XML format extension

When you export results to XML or RSS formats, object property names become XML tags, while the corresponding values become the tags' children.

For example, the JavaScript object:

1
2
3
4
5
6
7
8
9
10
11
12
13
14
15
{
    name: "Rashida Jones",
    address: [
        {
            type: "home",
            street: "21st",
            city: "Chicago",
        },
        {
            type: "office",
            street: null,
            city: null,
        }
    ]
}

becomes the following XML snippet:

1
2
3
4
5
6
7
8
9
10
11
<name>Rashida Jones</name>
<address>
    <type>home</type>
    <street>21st</street>
    <city>Chicago</city>
</address>
<address>
    <type>office</type>
    <street/>
    <city/>
</address>

If the JavaScript object contains a property named @, its sub-properties are exported as attributes of the parent XML element. If the parent XML element does not have any child elements, its value is taken from a JavaScript object property named #.

For example, the following JavaScript object:

1
2
3
4
5
6
7
8
9
10
11
12
13
14
15
{
    "address": [{
        "@": {
            "type": "home",
        },
        "street": "21st",
        "city": "Chicago",
    },
    {
        "@": {
            "type": "office",
        },
        "#": "unknown",
    }]
}

will be transformed to the following XML snippet:

1
2
3
4
5
<address type="home">
    <street>21st</street>
    <city>Chicago</city>
</address>
<address type="office">unknown</address>

This feature is also useful when customizing your RSS feeds generated for various websites.

By default, the whole result is wrapped in an <items/> emelent, while each page object is contained in an <item/> element. You can change this using the xmlRoot and xmlRow URL parameters when GETting your data.

Sharing

You can invite other Apify users to view or modify your datasets using the access rights system. See the full list of permissions here.

Sharing datasets between runs

You can access a dataset from any actor or task run as long as you know its name or ID.

To access a dataset from another run using the Apify SDK, open it using the Apify.openDataset([datasetIdOrName]) method like you would any other dataset.

1
const otherDataset = await Apify.openDataset("old-dataset");

To access a dataset using the JavaScript API client, use the getOrCreateDataset() method.

1
2
3
const otherDataset = await datasets.getOrCreateDataset({
    datasetName: "my-dataset",
});

Once you've opened the dataset, read its contents and add new data like you would with a dataset from your current run.

The same applies for the Apify API - you can use the same endpoints as you would normally.

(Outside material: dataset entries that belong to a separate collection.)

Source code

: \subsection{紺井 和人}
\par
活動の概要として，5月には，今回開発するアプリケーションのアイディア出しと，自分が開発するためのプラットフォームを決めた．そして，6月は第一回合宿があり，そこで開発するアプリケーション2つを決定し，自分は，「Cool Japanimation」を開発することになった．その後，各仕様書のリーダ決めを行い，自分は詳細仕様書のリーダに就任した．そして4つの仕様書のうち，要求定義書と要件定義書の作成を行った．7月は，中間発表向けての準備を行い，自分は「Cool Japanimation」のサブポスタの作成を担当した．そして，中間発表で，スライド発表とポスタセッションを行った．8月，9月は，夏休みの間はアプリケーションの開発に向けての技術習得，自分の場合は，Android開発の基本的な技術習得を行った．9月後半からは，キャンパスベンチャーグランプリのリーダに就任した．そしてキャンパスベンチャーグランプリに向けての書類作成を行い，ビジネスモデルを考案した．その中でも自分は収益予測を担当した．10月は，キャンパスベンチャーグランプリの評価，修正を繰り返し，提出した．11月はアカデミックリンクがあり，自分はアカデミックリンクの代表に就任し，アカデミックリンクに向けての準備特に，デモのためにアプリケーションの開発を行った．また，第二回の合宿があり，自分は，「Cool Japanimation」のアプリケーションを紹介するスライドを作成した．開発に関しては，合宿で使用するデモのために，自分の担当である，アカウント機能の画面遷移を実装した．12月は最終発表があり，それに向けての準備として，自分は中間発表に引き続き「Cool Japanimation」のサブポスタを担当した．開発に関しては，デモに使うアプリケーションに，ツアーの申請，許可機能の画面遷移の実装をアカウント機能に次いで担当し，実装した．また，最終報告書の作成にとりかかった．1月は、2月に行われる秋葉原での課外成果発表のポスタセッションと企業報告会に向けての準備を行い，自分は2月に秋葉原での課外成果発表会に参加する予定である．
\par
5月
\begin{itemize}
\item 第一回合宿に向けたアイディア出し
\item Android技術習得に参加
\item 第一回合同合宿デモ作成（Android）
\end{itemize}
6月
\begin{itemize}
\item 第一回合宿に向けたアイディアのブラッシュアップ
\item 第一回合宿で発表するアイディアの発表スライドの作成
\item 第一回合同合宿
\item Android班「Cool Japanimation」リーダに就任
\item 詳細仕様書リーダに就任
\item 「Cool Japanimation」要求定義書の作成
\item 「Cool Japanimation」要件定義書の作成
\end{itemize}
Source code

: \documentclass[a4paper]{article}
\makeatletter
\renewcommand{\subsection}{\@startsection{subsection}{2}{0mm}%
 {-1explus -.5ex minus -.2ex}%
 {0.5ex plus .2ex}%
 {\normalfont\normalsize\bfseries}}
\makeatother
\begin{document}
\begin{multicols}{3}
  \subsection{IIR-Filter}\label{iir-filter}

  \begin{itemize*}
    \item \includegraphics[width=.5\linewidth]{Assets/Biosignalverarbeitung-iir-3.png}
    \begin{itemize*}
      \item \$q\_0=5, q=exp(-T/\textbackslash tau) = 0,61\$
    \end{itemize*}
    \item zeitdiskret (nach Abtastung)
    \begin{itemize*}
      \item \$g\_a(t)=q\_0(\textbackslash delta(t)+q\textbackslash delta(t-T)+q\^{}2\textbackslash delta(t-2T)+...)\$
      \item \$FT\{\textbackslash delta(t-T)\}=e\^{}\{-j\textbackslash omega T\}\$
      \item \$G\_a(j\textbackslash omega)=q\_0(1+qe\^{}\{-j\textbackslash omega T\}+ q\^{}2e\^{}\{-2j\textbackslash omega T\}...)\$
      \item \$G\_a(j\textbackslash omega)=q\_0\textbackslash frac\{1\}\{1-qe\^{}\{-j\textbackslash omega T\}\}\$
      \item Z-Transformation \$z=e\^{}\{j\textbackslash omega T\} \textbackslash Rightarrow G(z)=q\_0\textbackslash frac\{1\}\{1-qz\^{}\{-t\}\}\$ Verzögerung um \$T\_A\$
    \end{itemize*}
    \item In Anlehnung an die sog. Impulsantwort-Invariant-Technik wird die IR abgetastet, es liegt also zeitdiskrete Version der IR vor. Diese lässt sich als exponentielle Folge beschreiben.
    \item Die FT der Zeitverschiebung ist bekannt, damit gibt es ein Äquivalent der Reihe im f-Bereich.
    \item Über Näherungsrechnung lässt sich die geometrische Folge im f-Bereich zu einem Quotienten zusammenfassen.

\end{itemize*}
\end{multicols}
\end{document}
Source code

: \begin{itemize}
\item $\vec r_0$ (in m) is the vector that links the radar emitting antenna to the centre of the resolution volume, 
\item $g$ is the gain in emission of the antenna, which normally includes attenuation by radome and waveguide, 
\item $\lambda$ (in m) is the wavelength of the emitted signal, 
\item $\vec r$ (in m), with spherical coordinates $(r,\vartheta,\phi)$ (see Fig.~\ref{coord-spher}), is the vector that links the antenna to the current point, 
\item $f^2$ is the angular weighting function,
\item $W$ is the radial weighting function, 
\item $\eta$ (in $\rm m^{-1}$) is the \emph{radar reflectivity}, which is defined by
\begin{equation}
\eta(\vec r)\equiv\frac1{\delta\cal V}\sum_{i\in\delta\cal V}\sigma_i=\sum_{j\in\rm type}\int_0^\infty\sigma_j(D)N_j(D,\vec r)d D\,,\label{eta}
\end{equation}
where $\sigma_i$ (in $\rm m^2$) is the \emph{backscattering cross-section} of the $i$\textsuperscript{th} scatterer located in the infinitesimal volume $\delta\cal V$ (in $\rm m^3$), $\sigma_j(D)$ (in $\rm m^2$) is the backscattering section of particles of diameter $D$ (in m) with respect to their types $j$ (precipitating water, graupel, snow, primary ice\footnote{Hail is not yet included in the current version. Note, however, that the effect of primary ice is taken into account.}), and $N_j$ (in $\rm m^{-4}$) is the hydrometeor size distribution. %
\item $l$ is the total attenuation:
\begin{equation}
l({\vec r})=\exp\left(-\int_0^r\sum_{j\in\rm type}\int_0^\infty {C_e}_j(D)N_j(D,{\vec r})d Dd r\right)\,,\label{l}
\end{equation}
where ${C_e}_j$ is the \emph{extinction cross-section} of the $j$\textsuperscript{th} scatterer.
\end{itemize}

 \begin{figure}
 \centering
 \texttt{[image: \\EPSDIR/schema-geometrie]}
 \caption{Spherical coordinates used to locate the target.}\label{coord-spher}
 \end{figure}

For more information on sharing storages between runs, see the Storage overview page.

Limits

  • Tabulated data storage formats (ones that display the data in columns), such as HTML, CSV, and EXCEL, have a maximum limit of 3000 columns. All data that do not fit into this limit will not be retrieved.

  • When using the pushData() method, the size of the data is limited by the receiving API. Therefore, pushData() will only allow objects whose JSON representation is smaller than 9MB. When an array is passed, none of the included objects may be larger than 9MB, however the array itself may be of any size.

  • Dataset names can be up to 63 characters long.

Rate limiting

When pushing data to a dataset via API, the request rate is limited to 200 per second per dataset. This helps protect Apify servers from being overloaded.

All other dataset API endpoints are limited to 30 requests per second per dataset.

See the API documentation for more details and to learn what to do if you exceed the rate limit.